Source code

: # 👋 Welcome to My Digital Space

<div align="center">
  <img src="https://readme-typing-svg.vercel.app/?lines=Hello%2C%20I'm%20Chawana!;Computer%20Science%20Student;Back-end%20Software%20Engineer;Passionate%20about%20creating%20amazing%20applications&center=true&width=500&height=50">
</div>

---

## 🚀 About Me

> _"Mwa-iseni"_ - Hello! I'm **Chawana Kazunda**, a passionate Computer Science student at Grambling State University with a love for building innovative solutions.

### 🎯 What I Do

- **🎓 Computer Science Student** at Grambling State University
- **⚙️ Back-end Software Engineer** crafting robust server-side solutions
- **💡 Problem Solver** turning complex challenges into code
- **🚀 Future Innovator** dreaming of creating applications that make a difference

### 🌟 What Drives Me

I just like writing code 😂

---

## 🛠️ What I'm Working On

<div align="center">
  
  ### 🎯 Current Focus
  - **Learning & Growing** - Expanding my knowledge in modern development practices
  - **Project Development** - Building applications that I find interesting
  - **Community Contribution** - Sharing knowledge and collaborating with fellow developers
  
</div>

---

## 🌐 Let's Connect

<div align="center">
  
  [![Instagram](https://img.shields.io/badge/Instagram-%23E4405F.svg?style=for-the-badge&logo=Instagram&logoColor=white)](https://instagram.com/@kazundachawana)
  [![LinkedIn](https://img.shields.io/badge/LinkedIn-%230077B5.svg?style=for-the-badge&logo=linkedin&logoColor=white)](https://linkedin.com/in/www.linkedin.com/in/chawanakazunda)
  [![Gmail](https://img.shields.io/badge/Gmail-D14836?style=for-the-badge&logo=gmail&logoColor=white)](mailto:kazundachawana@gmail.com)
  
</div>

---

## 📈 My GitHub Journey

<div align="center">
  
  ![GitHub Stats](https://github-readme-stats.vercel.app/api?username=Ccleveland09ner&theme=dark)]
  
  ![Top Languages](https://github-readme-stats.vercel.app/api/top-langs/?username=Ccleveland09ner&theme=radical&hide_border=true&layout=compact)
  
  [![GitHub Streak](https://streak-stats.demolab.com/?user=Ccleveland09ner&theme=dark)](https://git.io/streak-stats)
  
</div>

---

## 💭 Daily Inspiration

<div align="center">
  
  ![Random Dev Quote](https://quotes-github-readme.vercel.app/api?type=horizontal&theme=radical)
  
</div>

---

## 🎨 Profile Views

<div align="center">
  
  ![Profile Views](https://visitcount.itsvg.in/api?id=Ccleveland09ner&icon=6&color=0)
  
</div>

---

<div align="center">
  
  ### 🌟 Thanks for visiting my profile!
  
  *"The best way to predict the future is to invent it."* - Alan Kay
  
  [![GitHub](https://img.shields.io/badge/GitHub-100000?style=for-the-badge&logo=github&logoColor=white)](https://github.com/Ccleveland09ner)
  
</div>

=-=-=-=-=

• **Action item**:
Line by line, retype all the entries exactly as they are shown.

• **Exercise answer**:
Source code

: # 👋 Welcome to My Digital Space

<div align="center">
  <img src="https://readme-typing-svg.vercel.app/?lines=Hello%2C%20I'm%20Chawana!;Computer%20Science%20Student;Back-end%20Software%20Engineer;Passionate%20about%20creating%20amazing%20applications&center=true&width=500&height=50">
</div>

---

## 🚀 About Me

> _"Mwa-iseni"_ - Hello! I'm **Chawana Kazunda**, a passionate Computer Science student at Grambling State University with a love for building innovative solutions.

### 🎯 What I Do

- **🎓 Computer Science Student** at Grambling State University
- **⚙️ Back-end Software Engineer** crafting robust server-side solutions
- **💡 Problem Solver** turning complex challenges into code
- **🚀 Future Innovator** dreaming of creating applications that make a difference

### 🌟 What Drives Me

I just like writing code 😂

---

## 🛠️ What I'm Working On

<div align="center">
  
  ### 🎯 Current Focus
  - **Learning & Growing** - Expanding my knowledge in modern development practices
  - **Project Development** - Building applications that I find interesting
  - **Community Contribution** - Sharing knowledge and collaborating with fellow developers
  
</div>

---

## 🌐 Let's Connect

<div align="center">
  
  [![Instagram](https://img.shields.io/badge/Instagram-%23E4405F.svg?style=for-the-badge&logo=Instagram&logoColor=white)](https://instagram.com/@kazundachawana)
  [![LinkedIn](https://img.shields.io/badge/LinkedIn-%230077B5.svg?style=for-the-badge&logo=linkedin&logoColor=white)](https://linkedin.com/in/www.linkedin.com/in/chawanakazunda)
  [![Gmail](https://img.shields.io/badge/Gmail-D14836?style=for-the-badge&logo=gmail&logoColor=white)](mailto:kazundachawana@gmail.com)
  
</div>

---

## 📈 My GitHub Journey

<div align="center">
  
  ![GitHub Stats](https://github-readme-stats.vercel.app/api?username=Ccleveland09ner&theme=dark)]
  
  ![Top Languages](https://github-readme-stats.vercel.app/api/top-langs/?username=Ccleveland09ner&theme=radical&hide_border=true&layout=compact)
  
  [![GitHub Streak](https://streak-stats.demolab.com/?user=Ccleveland09ner&theme=dark)](https://git.io/streak-stats)
  
</div>

---

## 💭 Daily Inspiration

<div align="center">
  
  ![Random Dev Quote](https://quotes-github-readme.vercel.app/api?type=horizontal&theme=radical)
  
</div>

---

## 🎨 Profile Views

<div align="center">
  
  ![Profile Views](https://visitcount.itsvg.in/api?id=Ccleveland09ner&icon=6&color=0)
  
</div>

---

<div align="center">
  
  ### 🌟 Thanks for visiting my profile!
  
  *"The best way to predict the future is to invent it."* - Alan Kay
  
  [![GitHub](https://img.shields.io/badge/GitHub-100000?style=for-the-badge&logo=github&logoColor=white)](https://github.com/Ccleveland09ner)
  
</div>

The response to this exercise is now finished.